Overweight and obesity are associated with an increased risk of a number of different cancers [i]. What is more, we have observed over the years the increasing portion sizes at restaurants in combination with the increasing prevalence of overweight and obesity in the United States [ii]. A great way to lose weight or maintain a healthy body weight is to focus on portion sizes, and an important part of this is to ensure that you are still satisfied when eating smaller portions. Check out the tips below to help make eating smaller portions more satisfying.

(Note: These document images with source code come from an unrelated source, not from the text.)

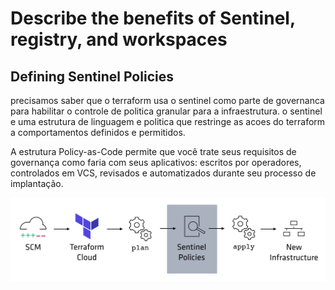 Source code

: # Describe the benefits of Sentinel, registry, and workspaces

## Defining Sentinel Policies
precisamos saber que o terraform usa o sentinel como parte de governanca para habilitar o controle de politica granular para a infraestrutura. o sentinel e uma estrutura de linguagem e politica que restringe as acoes do terraform a comportamentos definidos e permitidos.

A estrutura Policy-as-Code permite que você trate seus requisitos de governança como faria com seus aplicativos: escritos por operadores, controlados em VCS, revisados e automatizados durante seu processo de implantação.

![terra](https://github.com/Terraform-Tutorials/learn-terraform-associate-exam/blob/main/terraform-objectives/images/terra11.png) 
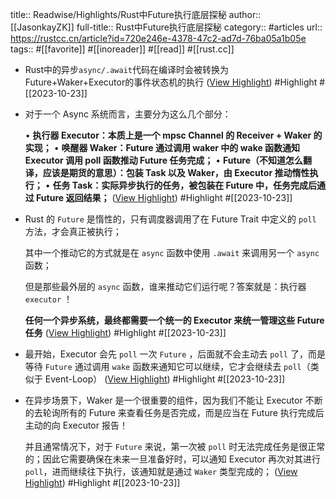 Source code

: title:: Readwise/Highlights/Rust中Future执行底层探秘
author:: [[JasonkayZK]]
full-title:: Rust中Future执行底层探秘
category:: #articles
url:: https://rustcc.cn/article?id=720e246e-4378-47c2-ad7d-76ba05a1b05e
tags:: #[[favorite]] #[[inoreader]] #[[read]] #[[rust.cc]]

- Rust中的异步`async/.await`代码在编译时会被转换为Future+Waker+Executor的事件状态机的执行 ([View Highlight](https://read.readwise.io/read/01hdeenabpk5751d48gnhr9fdr)) #Highlight #[[2023-10-23]]
- 对于一个 Async 系统而言，主要分为这么几个部分：
  
  •   **执行器 Executor：本质上是一个 mpsc Channel 的 Receiver + Waker 的实现；**
  •   **唤醒器 Waker：Future 通过调用 waker 中的 wake 函数通知 Executor 调用 poll 函数推动 Future 任务完成；**
  •   **Future（不知道怎么翻译，应该是期货的意思）：包装 Task 以及 Waker，由 Executor 推动惰性执行；**
  •   **任务 Task：实际异步执行的任务，被包装在 Future 中，任务完成后通过 Future 返回结果；** ([View Highlight](https://read.readwise.io/read/01hdeesby6hyyvqhyd8qehnpj6)) #Highlight #[[2023-10-23]]
- Rust 的 `Future` 是惰性的，只有调度器调用了在 Future Trait 中定义的 `poll` 方法，才会真正被执行；
  
  其中一个推动它的方式就是在 `async` 函数中使用 `.await` 来调用另一个 `async` 函数；
  
  但是那些最外层的 `async` 函数，谁来推动它们运行呢？答案就是：执行器 `executor` ！
  
  **任何一个异步系统，最终都需要一个统一的 Executor 来统一管理这些 Future 任务** ([View Highlight](https://read.readwise.io/read/01hdeet1cb7bc2jctw1rj4cag5)) #Highlight #[[2023-10-23]]
- 最开始，Executor 会先 `poll` 一次 `Future` ，后面就不会主动去 `poll` 了，而是等待 `Future` 通过调用 `wake` 函数来通知它可以继续，它才会继续去 `poll`（类似于 Event-Loop） ([View Highlight](https://read.readwise.io/read/01hdeetyjt3qg5a5r852xt11j4)) #Highlight #[[2023-10-23]]
- 在异步场景下，Waker 是一个很重要的组件，因为我们不能让 Executor 不断的去轮询所有的 Future 来查看任务是否完成，而是应当在 Future 执行完成后主动的向 Executor 报告！
  
  并且通常情况下，对于 `Future` 来说，第一次被 `poll` 时无法完成任务是很正常的；因此它需要确保在未来一旦准备好时，可以通知 Executor 再次对其进行 `poll`，进而继续往下执行，该通知就是通过 `Waker` 类型完成的； ([View Highlight](https://read.readwise.io/read/01hdeexjpkkcmxzdyh9kh3b4b5)) #Highlight #[[2023-10-23]] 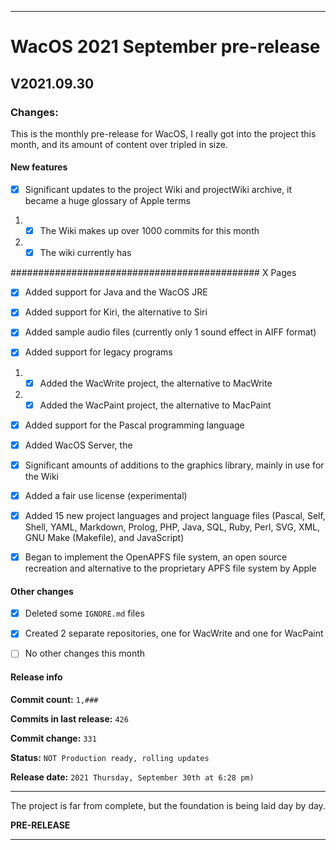 
***

# WacOS 2021 September pre-release

## V2021.09.30

### Changes:

This is the monthly pre-release for WacOS, I really got into the project this month, and its amount of content over tripled in size.

#### New features

- [x] Significant updates to the project Wiki and projectWiki archive, it became a huge glossary of Apple terms

1. - [x] The Wiki makes up over 1000 commits for this month

2. - [x] The wiki currently has

############################################# X Pages

- [x] Added support for Java and the WacOS JRE

- [x] Added support for Kiri, the alternative to Siri

- [x] Added sample audio files (currently only 1 sound effect in AIFF format)

- [x] Added support for legacy programs

1. - [x] Added the WacWrite project, the alternative to MacWrite

2. - [x] Added the WacPaint project, the alternative to MacPaint

- [x] Added support for the Pascal programming language

- [x] Added WacOS Server, the 

- [x] Significant amounts of additions to the graphics library, mainly in use for the Wiki

- [x] Added a fair use license (experimental)

- [x] Added 15 new project languages and project language files (Pascal, Self, Shell, YAML, Markdown, Prolog, PHP, Java, SQL, Ruby, Perl, SVG, XML, GNU Make (Makefile), and JavaScript)

- [x] Began to implement the OpenAPFS file system, an open source recreation and alternative to the proprietary APFS file system by Apple

#### Other changes

- [x] Deleted some `IGNORE.md` files

- [x] Created 2 separate repositories, one for WacWrite and one for WacPaint

- [ ] No other changes this month

#### Release info

**Commit count:** `1,###`

**Commits in last release:** `426`

**Commit change:** `331`

**Status:** `NOT Production ready, rolling updates`

**Release date:** `2021 Thursday, September 30th at 6:28 pm)`

***

The project is far from complete, but the foundation is being laid day by day.

**PRE-RELEASE**

***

  1. Use smaller plates, bowls, and utensils. In a study involving 85 nutrition experts at an ice cream social, participants were given a smaller or larger bowl and a smaller or larger ice cream scoop. The authors found that those given larger bowls or larger spoons naturally served themselves more [iii]. This simple change can make a big difference in the way your body and mind process portion sizes. You can even try serving your salad in a slightly larger bowl and your protein, whole grains, and healthy fats in a smaller bowl. In addition, using smaller utensils will lead to smaller bites, making the meal last longer, and the body becoming more satiated with a smaller amount.

  2. Put your utensil down in between bites. Many of us are in the habit of eating quickly, particularly during the day while working. Putting your utensil down in between bites of food will put a barrier in between taking another bite before finishing the first.

  3. Choose high fiber and high protein foods. Foods with fiber and protein influence our blood sugar, digestion, and hormones in a way so that we feel more satisfied. For example, an apple with 1 Tbsp of peanut butter will keep you fuller for longer than a large bag of chips. Foods containing protein include: fish or shellfish, chicken, turkey, Greek yogurt, beans, eggs, cottage cheese, ricotta cheese, beef, and pork. Foods containing the highest amounts of fiber include: broccoli, Brussels sprouts, sweet potato with skin, berries, pears, apples, split peas, lentils, black beans, chia seeds, almonds, pistachios, barley, bran flakes, and oats.

  4. When given a large portion, divide it first. It may be challenging to know when to stop eating when you are given a large portion of food. When being served a large portion out at a restaurant or by a family member or friend, physically divide the portion in half before you start eating. That way, your mind can visualize the portion size you will be eating and the portion you will be saving. In general, aim for 1-2 cups of vegetables, 4 oz (the size of a deck of cards) of protein, 1/2-1 cup of carbohydrates, and 2 tsp of a healthy fat, such as olive oil, at each meal.

References:

[i] Look AHEAD Research Group, Yeh HC, Bantle JP, Cassidy-Begay M, Blackburn G, Bray GA, Byers T…Yanovski SZ. (2020). Intensive weight loss intervention and cancer risk in adults with type 2 diabetes: analysis of the look AHEAD randomized clinical trial. Obesity, 28(9): 1678-1686. doi:10.1002/oby.22936

[ii] Young LR & Nestle M. (2002). The contribution of expanding portion sizes to the US obesity epidemic. Am J Public Health, 92(2): 246-249. doi:10.2105/ajph.92.2.246

[iii] Wansink B, van Ittersum K, Painter JE. (2006) Ice cream illusions: bowls, spoons, and self-served portion sizes. A J Prev Med, 31(3): 240-243. doi:10.1016/j.amepre.2006.04.003

2 Comments
  1. Thanks for the useful tips about portion control, Jenna. I have noticed that some restaurants do give huge portions, so dividing the plate in half before beginning is a great idea.